The pilots are the first employee group at the New York-based discount carrier to elect to have a bargaining agent.
Of the 96 percent of pilots who were eligible to vote in the month-long election conducted by the US National Mediation Board, 71 percent voted to join ALPA, the union said in a statement. JetBlue has about 2,600 pilots.
"Today, JetBlue pilots have voted for ALPA representation so that we have the ability to improve our professional careers," Captains Gustavo Rivera and Rocky Durham, co-chairs of the JetBlue Organising Committee, said in the union's statement.
In response to the vote, JetBlue said in a statement that it and ALPA would form negotiating committees once the National Mediation Board authorises the union as the pilots' representative.

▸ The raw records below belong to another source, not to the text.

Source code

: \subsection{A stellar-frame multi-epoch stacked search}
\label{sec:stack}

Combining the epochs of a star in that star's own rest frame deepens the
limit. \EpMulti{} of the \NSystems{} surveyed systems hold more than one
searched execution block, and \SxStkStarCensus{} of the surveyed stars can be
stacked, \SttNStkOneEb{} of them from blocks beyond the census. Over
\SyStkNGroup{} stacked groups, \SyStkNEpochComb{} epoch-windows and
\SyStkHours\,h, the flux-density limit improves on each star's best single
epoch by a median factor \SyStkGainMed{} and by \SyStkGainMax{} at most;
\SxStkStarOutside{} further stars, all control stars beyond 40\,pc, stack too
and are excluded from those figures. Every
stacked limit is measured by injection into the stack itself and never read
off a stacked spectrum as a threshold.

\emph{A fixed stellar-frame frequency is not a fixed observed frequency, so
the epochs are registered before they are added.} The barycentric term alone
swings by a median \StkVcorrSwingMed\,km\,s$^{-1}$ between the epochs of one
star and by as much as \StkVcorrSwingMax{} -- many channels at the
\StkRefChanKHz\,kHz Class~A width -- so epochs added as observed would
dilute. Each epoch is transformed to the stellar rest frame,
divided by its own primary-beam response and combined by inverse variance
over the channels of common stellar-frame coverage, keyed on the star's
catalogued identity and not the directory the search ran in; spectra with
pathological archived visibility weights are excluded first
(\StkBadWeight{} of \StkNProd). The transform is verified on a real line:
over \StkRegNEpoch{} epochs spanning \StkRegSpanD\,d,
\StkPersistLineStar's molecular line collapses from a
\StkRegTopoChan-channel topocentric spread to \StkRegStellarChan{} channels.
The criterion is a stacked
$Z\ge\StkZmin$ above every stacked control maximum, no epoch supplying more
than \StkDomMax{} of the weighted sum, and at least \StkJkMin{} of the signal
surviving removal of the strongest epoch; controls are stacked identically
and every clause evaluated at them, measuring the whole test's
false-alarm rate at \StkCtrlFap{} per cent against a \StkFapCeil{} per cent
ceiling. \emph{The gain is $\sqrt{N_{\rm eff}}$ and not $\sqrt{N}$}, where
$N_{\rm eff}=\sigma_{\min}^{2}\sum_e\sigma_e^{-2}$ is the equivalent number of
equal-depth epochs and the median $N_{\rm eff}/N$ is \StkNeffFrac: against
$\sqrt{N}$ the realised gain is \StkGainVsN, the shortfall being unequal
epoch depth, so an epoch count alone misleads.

JetBlue has been a non-union company since its founding in 1998. Pilots there twice voted against unionising, with ALPA losing an election in 2011. An initial attempt by JetBlue pilots to form a union also took place around 2008, with only one-third of pilots voting to unionise.
Tuesday's vote came amid concern that the airline industry faces a shortage of pilots on account of new federal requirements for rest periods and experience.
US Federal Aviation Administration rules that took effect last summer require pilots to have 1,500 hours of flight time to operate commercial jets or cargo aircraft, up from the 250 hours previously required for co-pilots. Airlines also must comply with additional rules that took effect this year requiring more rest for US pilots.
The pilots' vote to unionise could raise costs at JetBlue.
The carrier warned earlier this year costs would rise largely because of an agreement reached with pilots to raise base pay rates by 20 percent. JetBlue said that increase was expected to add USD$145 million to its costs over the next few years - USD$30 million this year, USD$50 million in 2015 and USD$65 million in 2016.
JetBlue also said plans to hire more pilots this year in the wake of the new rest rules would pressure its costs in 2014.